▶ _REQUIRED ACTION_
Every line in the data must be transcribed exactly.

--- DATA ---

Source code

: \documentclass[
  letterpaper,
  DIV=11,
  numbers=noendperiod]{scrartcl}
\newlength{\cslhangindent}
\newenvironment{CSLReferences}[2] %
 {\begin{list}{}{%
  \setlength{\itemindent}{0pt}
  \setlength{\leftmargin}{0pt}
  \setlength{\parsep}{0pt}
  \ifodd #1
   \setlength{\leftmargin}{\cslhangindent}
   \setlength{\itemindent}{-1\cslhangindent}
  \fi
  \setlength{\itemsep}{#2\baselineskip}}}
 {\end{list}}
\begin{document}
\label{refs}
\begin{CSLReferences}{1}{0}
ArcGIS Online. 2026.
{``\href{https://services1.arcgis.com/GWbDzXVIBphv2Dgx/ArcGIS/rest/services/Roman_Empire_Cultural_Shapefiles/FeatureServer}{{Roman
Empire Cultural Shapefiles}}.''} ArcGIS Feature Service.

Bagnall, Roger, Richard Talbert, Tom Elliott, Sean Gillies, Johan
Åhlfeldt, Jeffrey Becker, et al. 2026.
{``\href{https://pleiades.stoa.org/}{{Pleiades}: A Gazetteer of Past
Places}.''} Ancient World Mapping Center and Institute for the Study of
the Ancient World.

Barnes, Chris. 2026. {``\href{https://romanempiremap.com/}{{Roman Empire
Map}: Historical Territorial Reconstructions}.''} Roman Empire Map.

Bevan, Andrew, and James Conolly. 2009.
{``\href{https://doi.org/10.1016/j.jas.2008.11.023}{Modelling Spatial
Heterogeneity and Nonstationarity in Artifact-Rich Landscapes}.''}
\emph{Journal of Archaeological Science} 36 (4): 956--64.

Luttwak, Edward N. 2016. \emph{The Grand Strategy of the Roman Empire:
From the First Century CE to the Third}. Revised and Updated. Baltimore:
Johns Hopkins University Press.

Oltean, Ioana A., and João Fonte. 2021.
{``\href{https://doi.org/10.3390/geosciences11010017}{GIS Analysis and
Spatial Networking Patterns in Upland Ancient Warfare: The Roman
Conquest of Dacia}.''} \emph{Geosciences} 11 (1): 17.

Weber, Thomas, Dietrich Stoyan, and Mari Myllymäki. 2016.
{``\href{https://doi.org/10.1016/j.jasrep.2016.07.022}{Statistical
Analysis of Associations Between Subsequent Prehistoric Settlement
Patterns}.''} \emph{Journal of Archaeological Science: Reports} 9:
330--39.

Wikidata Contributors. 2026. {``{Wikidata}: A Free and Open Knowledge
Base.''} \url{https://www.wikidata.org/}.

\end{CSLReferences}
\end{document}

---

▶ _SOLUTION FOR THIS TASK_
Source code

: \documentclass[
  letterpaper,
  DIV=11,
  numbers=noendperiod]{scrartcl}
\newlength{\cslhangindent}
\newenvironment{CSLReferences}[2] %
 {\begin{list}{}{%
  \setlength{\itemindent}{0pt}
  \setlength{\leftmargin}{0pt}
  \setlength{\parsep}{0pt}
  \ifodd #1
   \setlength{\leftmargin}{\cslhangindent}
   \setlength{\itemindent}{-1\cslhangindent}
  \fi
  \setlength{\itemsep}{#2\baselineskip}}}
 {\end{list}}
\begin{document}
\label{refs}
\begin{CSLReferences}{1}{0}
ArcGIS Online. 2026.
{``\href{https://services1.arcgis.com/GWbDzXVIBphv2Dgx/ArcGIS/rest/services/Roman_Empire_Cultural_Shapefiles/FeatureServer}{{Roman
Empire Cultural Shapefiles}}.''} ArcGIS Feature Service.

Bagnall, Roger, Richard Talbert, Tom Elliott, Sean Gillies, Johan
Åhlfeldt, Jeffrey Becker, et al. 2026.
{``\href{https://pleiades.stoa.org/}{{Pleiades}: A Gazetteer of Past
Places}.''} Ancient World Mapping Center and Institute for the Study of
the Ancient World.

Barnes, Chris. 2026. {``\href{https://romanempiremap.com/}{{Roman Empire
Map}: Historical Territorial Reconstructions}.''} Roman Empire Map.

Bevan, Andrew, and James Conolly. 2009.
{``\href{https://doi.org/10.1016/j.jas.2008.11.023}{Modelling Spatial
Heterogeneity and Nonstationarity in Artifact-Rich Landscapes}.''}
\emph{Journal of Archaeological Science} 36 (4): 956--64.

Luttwak, Edward N. 2016. \emph{The Grand Strategy of the Roman Empire:
From the First Century CE to the Third}. Revised and Updated. Baltimore:
Johns Hopkins University Press.

Oltean, Ioana A., and João Fonte. 2021.
{``\href{https://doi.org/10.3390/geosciences11010017}{GIS Analysis and
Spatial Networking Patterns in Upland Ancient Warfare: The Roman
Conquest of Dacia}.''} \emph{Geosciences} 11 (1): 17.

Weber, Thomas, Dietrich Stoyan, and Mari Myllymäki. 2016.
{``\href{https://doi.org/10.1016/j.jasrep.2016.07.022}{Statistical
Analysis of Associations Between Subsequent Prehistoric Settlement
Patterns}.''} \emph{Journal of Archaeological Science: Reports} 9:
330--39.

Wikidata Contributors. 2026. {``{Wikidata}: A Free and Open Knowledge
Base.''} \url{https://www.wikidata.org/}.

\end{CSLReferences}
\end{document}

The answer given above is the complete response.